TEN COMMENTS TO LOOK AHEAD TO THE CHALLENGES OF THE NEW YEAR. FIFTH CHAPTER: MONETARY POLICY. EVEN MORE THAN INTEREST RATES, WE NEED TO THINK ABOUT ITS TRANSPARENCY. THE REASON IS THAT THE EFFECTIVENESS OF MONETARY POLICY DEPENDS ON ITS ABILITY TO INFLUENCE THE EXPECTATIONS OF HOUSEHOLDS, BUSINESSES AND MARKETS. AND THAT ABILITY IS IN TURN LINKED TO CENTRAL BANK ANNOUNCEMENTS.

by Donato Masciandaro, Full Professor of Monetary Economics, Intesa Sanpaolo Chair in Economics of Financial Regulaton
Translated by Alex Foti


All those wondering about the future of monetary policy in Europe and the United States have only one question in mind: what will be the tune of interest rates? In reality, the essential question is another. Since the effectiveness of monetary policy depends on its transparency, to quote Shakespeare, who will prevail: the larks, who love light, or the nightingales, who prefer opacity?

Why will the issue of transparency always be crucial in the months to come? We assume that the common goal of central bankers is to protect monetary stability, minimizing recessionary risks. In this case, all central bankers should play larks.

The reason is that the effectiveness of monetary policy depends on its ability to influence the expectations of households, firms and markets. This ability is in turn linked to the announcements coming from the central bank. The announcement is good if it causes the Ulysses effect: the operators believe in the central bank, and do what it wishes for. Actual example: In July 2012, Draghi utters a sentence, short and generic, and provokes a virtuous reaction: everyone believes that the euro is irreversible.

The importance of having announcements with Ulysses effects is an axiom that always applies, but it will particularly hold true in 2023, when the dominant trait will be uncertainty. Expectations need a monetary policy that provides security, not that contributes to increased instability. Therefore, there must be maximum transparency in the so-called reaction function of monetary policy. Central banks must announce binding rate policies, based on their macroeconomic forecasts, but always revisable, in the light of new relevant macroeconomic data. Let's take the example of Frankfurt. We can imagine a lark ECB announcing a path of at least six months on interest rates and liquidity, and at the same time defining which macroeconomic data will be considered in case a change of course is appropriate.

Conversely, we can have a nightingale ECB, which is not bound to any path, and hides behind the formula of making decisions depending on the data, without even specifying which ones, following the so-called "holistic" approach, i.e. a pompous way of saying hot air.
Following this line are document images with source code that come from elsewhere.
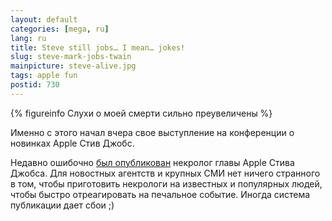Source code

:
 ```yaml
---
layout: default
categories: [mega, ru]
lang: ru
title: Steve still jobs… I mean… jokes!
slug: steve-mark-jobs-twain
mainpicture: steve-alive.jpg
tags: apple fun 
postid: 730
---
```




{% figureinfo Слухи о моей смерти сильно преувеличены %}



Именно с этого начал вчера свое выступление на конференции о новинках Apple Стив Джобс.

Недавно ошибочно <a href="http://www.google.com.ua/search?hl=uk&q=steve+job+death+notice&btnG=Пошук&meta=">был опубликован</a> некролог главы Apple Стива Джобса. Для новостных агентств и крупных СМИ нет ничего странного в том, чтобы приготовить некрологи на известных и популярных людей, чтобы быстро отреагировать на печальное событие. Иногда система публикации дает сбои ;)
In this case, the announcement policy becomes bad, and the Delphi effect prevails: the central bank offers information that causes operators to react differently from the desired outcome, because the proposed monetary policy is not convincing. It happened to the ECB last September.

Christine Lagarde seemed to be groping in the dark as she communicated the choices of the ECB: a widely discounted decision to raise current rates, seasoned with empty words about the future. More than giving a credible message, the goal seemed to be to get by and buy time. No wonder the response of the markets has been negative. An the Fed is no better off. In October Powell uttered a sentence of the same length and generality as Draghi's "whatever it takes", but the result was the opposite: no one seems to believe that the Fed will be able to contain inflation without creating recessionary risks. Draghi is to the Ulysses effect what Powell is to the Delphi effect.

Both the ECB and the FED are playing nightingales instead of larks. Perhaps by saying that the job of central banker is an art, given the intrinsic limits of mathematical models. This is sad, because we seem to have gone back a century and a half, when economics was still in its infancy, and central bankers were government-controlled bureaucrats. Today they are independent authorities, at the service of citizens, with the obligation of transparency. Let's hope they remember this.